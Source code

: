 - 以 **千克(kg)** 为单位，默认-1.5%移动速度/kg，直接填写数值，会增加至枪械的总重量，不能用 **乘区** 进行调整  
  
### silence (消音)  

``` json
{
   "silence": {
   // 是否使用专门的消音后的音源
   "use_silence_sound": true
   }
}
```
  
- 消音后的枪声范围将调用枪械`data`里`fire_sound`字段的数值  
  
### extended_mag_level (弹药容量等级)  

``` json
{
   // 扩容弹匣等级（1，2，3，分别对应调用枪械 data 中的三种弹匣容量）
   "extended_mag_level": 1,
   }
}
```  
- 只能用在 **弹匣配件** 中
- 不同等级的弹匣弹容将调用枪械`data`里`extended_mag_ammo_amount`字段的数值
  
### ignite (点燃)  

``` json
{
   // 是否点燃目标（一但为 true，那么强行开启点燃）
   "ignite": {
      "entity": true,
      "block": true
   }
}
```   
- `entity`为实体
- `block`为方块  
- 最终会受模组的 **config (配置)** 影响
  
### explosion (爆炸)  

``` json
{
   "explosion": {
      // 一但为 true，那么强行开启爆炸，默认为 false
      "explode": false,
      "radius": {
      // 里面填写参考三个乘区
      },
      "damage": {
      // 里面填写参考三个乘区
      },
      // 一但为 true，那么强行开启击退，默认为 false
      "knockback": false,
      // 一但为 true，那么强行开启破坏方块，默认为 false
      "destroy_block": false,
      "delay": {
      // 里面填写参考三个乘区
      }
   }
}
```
────────────────
* [Exercise directions]: From the line containing "### ignite (点燃)" down to the last line of the data above, copy every line exactly; leave out all other lines.

* [Exercise response]:
### ignite (点燃)  

``` json
{
   // 是否点燃目标（一但为 true，那么强行开启点燃）
   "ignite": {
      "entity": true,
      "block": true
   }
}
```   
- `entity`为实体
- `block`为方块  
- 最终会受模组的 **config (配置)** 影响
  
### explosion (爆炸)  

``` json
{
   "explosion": {
      // 一但为 true，那么强行开启爆炸，默认为 false
      "explode": false,
      "radius": {
      // 里面填写参考三个乘区
      },
      "damage": {
      // 里面填写参考三个乘区
      },
      // 一但为 true，那么强行开启击退，默认为 false
      "knockback": false,
      // 一但为 true，那么强行开启破坏方块，默认为 false
      "destroy_block": false,
      "delay": {
      // 里面填写参考三个乘区
      }
   }
}
```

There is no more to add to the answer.